• Work required
Count the lines below that include the word "about" and write that number alone.
═══ Stored data ═══
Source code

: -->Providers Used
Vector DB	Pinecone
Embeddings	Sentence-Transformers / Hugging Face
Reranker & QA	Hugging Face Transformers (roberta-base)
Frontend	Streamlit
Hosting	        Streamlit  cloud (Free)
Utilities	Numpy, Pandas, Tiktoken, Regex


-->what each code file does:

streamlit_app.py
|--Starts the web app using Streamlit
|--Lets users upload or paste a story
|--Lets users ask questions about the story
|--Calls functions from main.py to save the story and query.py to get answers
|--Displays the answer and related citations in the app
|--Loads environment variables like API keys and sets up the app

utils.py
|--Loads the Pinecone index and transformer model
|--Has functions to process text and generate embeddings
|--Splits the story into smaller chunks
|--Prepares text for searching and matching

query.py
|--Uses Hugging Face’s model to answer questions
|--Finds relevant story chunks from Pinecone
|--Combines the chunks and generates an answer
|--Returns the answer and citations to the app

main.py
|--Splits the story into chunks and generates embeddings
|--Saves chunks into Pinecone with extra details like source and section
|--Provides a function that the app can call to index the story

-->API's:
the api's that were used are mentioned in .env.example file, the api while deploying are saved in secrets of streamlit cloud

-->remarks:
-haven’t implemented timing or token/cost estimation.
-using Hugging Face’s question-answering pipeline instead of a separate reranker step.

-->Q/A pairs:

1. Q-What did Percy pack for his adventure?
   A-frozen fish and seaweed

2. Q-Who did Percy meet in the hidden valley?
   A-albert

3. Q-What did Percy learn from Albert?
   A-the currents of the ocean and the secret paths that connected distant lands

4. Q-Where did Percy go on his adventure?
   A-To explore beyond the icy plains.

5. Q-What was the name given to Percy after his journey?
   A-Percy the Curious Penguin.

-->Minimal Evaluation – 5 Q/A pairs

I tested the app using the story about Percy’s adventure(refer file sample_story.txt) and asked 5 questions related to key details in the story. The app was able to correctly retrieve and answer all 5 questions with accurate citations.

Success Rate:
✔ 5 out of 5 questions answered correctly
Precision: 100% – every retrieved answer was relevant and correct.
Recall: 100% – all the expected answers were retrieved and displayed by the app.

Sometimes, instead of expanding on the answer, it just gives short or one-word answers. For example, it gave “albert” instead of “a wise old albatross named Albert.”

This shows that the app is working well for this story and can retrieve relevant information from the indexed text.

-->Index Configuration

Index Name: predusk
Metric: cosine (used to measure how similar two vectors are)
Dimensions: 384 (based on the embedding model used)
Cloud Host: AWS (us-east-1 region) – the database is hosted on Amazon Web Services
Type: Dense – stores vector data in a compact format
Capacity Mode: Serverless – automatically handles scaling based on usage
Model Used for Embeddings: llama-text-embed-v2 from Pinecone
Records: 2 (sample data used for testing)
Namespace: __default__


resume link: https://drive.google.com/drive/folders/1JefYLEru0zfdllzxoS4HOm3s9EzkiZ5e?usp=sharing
═══
• Response
2